Он ли сообщил врачам о моих подарках, или дежурные сестры, или санитары — я не знаю. Только после обеда, во время раздачи лекарств, когда я, как всегда, подошел к сестре за своими десятью розовыми таблетками, мне в ладонь упали какие-то крупные таблетки грязно-cерого цвета.
— Это не мои таблетки, Лидия Михайловна! — сказал дежурной сестре.
— Ваши! И рот мне покажите! — враждебно ответила она.

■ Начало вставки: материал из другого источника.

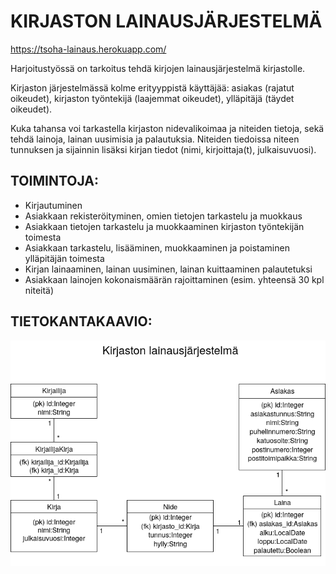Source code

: # KIRJASTON LAINAUSJÄRJESTELMÄ

https://tsoha-lainaus.herokuapp.com/

Harjoitustyössä on tarkoitus tehdä kirjojen lainausjärjestelmä kirjastolle.

Kirjaston järjestelmässä kolme erityyppistä käyttäjää: asiakas (rajatut oikeudet), kirjaston työntekijä (laajemmat oikeudet), ylläpitäjä (täydet oikeudet).

Kuka tahansa voi tarkastella kirjaston nidevalikoimaa ja niteiden tietoja, sekä tehdä lainoja, lainan uusimisia ja palautuksia. Niteiden tiedoissa niteen tunnuksen ja sijainnin lisäksi kirjan tiedot (nimi, kirjoittaja(t), julkaisuvuosi).

## TOIMINTOJA:

  * Kirjautuminen
  * Asiakkaan rekisteröityminen, omien tietojen tarkastelu ja muokkaus
  * Asiakkaan tietojen tarkastelu ja muokkaaminen kirjaston työntekijän toimesta
  * Asiakkaan tarkastelu, lisääminen, muokkaaminen ja poistaminen ylläpitäjän toimesta
  * Kirjan lainaaminen, lainan uusiminen, lainan kuittaaminen palautetuksi
  * Asiakkaan lainojen kokonaismäärän rajoittaminen (esim. yhteensä 30 kpl niteitä)

## TIETOKANTAKAAVIO:

![Kirjaston lainausjärjestelmä](https://github.com/hmhei/Tsoha2020/blob/master/documentation/Tsoha2020.png)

«Уже? Быстро отреагировали! И какой злобный тон!» — подумал я, но таблеток все равно не проглотил. Я лишь пихнул их за десну и рот приоткрыл чуть-чуть, так, чтобы они не вывалились оттуда. Но Лидия Михайловна — стреляная ворона. Она сразу поняла, что таблетки я не проглотил. Она лишь взглянула на мой полуоткрытый рот поверх очков и сразу отвернулась, ничего не сказав. Однако, врачам доложила. После ужина, когда я снова пришел на лекарство, сменившая Лидию Михайловну дежурная сестра Настасья Тимофеевна сказала мне:
— А вам таблетки отменили. Вас скоро вызовут на укол.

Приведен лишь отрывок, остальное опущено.